An inventor applies for a patent through a process called "prosecution" rather than registration. The U.S. Patent and Trademark Office oversees patent prosecution and trademark registration. Patents do not automatically qualify for any type of intellectual property rights, as trademarks or copyrights do. Trademarks and copyrights automatically qualify for property rights, as soon as they meet minimal legal qualifications. A trademark or copyright owner may elect optional federal registration for additional protection. An inventor must submit a provisional or nonprovisional patent application, complete the prosecution process and have the patent approved by the federal government.
Patent Application Process
The patent application process requires many detailed, complex and technical steps. Each can be time consuming and expensive. Professional legal representation by an attorney or specialized agent may be useful. The patent applicant starts the application process with an initial search of approved and pending patent applications. The U.S. Patent and Trademark Office maintains a Patent Full-Text Database of federal patents. If an invention has previously been patented, the USPTO will deny an application for the same invention. If the invention is not found in the federal database, the inventor can proceed with the application process. The USPTO must examine the application and approve the patent in order for the inventor to hold exclusive rights to sell and profit from the invention. You can potentially sell and profit from the invention without a patent, but others can, too.
Types of Patent Applications
The USPTO accepts applications for three types of patents: utility patents, design patents and plant patents. Utility patents cover mechanical machines, manufacturing equipment and products, chemical compositions and operating processes. Design patents cover ornamental characteristics or designs on an article. Plant patents specifically cover inventions or discoveries of a new and distinct type of plant that the inventor replicates through asexual reproduction. Inventors may apply for numerous patents related to a single invention. For example, a computer requires utility patents for internal processes and design patents for external design elements. Patents should be filed with individual countries globally for international protection and with the USPTO for federal protection.
Provisional Patent and Nonprovisional Patent
The U.S. offers provisional and nonprovisional patents for utility patents and plant patents. A provisional patent lasts for 12 months and allows an inventor to market his invention with a patent-pending status.

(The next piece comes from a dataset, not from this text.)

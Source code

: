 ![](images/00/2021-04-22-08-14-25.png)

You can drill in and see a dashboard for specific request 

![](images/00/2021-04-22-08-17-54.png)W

A nonprovisional patent application must be filed within 12 months after filing the provisional patent application, in order to convert the provisional patent into a nonprovisional patent. The nonprovisional patent application must correspond directly with the provisional patent application, including the same inventors and description of the invention. Provisional patents do not apply to design patents. An online legal document service can help explain the application and expedite the filing process.

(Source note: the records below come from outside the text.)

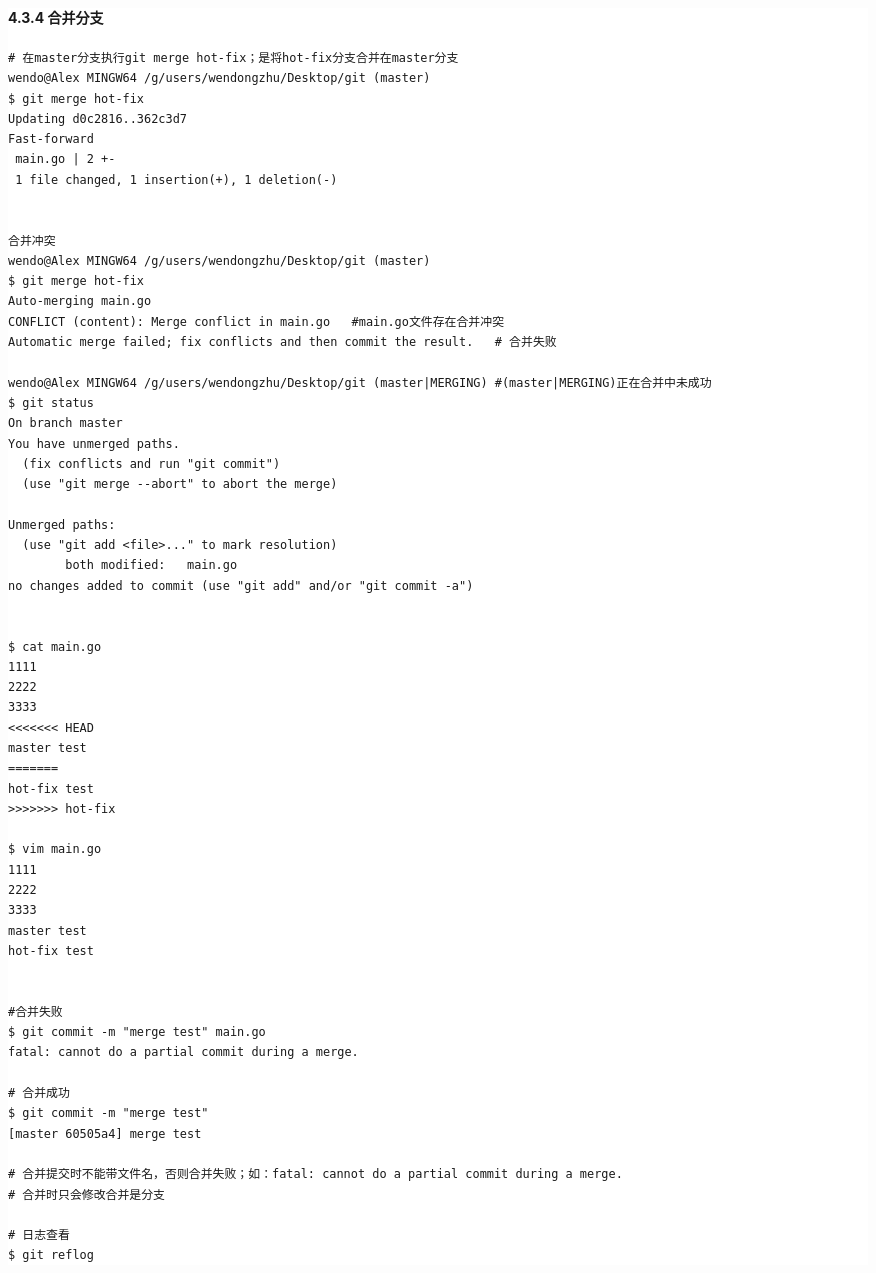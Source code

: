 

#### 4.3.4	合并分支

```shell
# 在master分支执行git merge hot-fix；是将hot-fix分支合并在master分支
wendo@Alex MINGW64 /g/users/wendongzhu/Desktop/git (master)
$ git merge hot-fix
Updating d0c2816..362c3d7
Fast-forward
 main.go | 2 +-
 1 file changed, 1 insertion(+), 1 deletion(-)


合并冲突
wendo@Alex MINGW64 /g/users/wendongzhu/Desktop/git (master)
$ git merge hot-fix
Auto-merging main.go
CONFLICT (content): Merge conflict in main.go	#main.go文件存在合并冲突
Automatic merge failed; fix conflicts and then commit the result.	# 合并失败

wendo@Alex MINGW64 /g/users/wendongzhu/Desktop/git (master|MERGING)	#(master|MERGING)正在合并中未成功
$ git status
On branch master
You have unmerged paths.
  (fix conflicts and run "git commit")
  (use "git merge --abort" to abort the merge)
  
Unmerged paths:
  (use "git add <file>..." to mark resolution)
        both modified:   main.go
no changes added to commit (use "git add" and/or "git commit -a")


$ cat main.go
1111
2222
3333
<<<<<<< HEAD
master test
=======
hot-fix test
>>>>>>> hot-fix

$ vim main.go
1111
2222
3333
master test
hot-fix test


#合并失败
$ git commit -m "merge test" main.go
fatal: cannot do a partial commit during a merge.

# 合并成功
$ git commit -m "merge test"
[master 60505a4] merge test

# 合并提交时不能带文件名，否则合并失败；如：fatal: cannot do a partial commit during a merge.
# 合并时只会修改合并是分支

# 日志查看
$ git reflog
```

Patent Application Process
The patent prosecution process begins when the application is filed. The provisional or nonprovisional application must be completed, with the name of each inventor, a written description of the invention, a drawing of the invention and filing fees. The application must include a signed oath by the inventor confirming that he is the first to invent the invention to be patented. The inventor can file on his own or through a registered patent attorney or agency. The name of the filing attorney or agent must be provided in the application. The application can be filed through the mail or the electronic filing system, called the EFS-Web, on the USPTO website.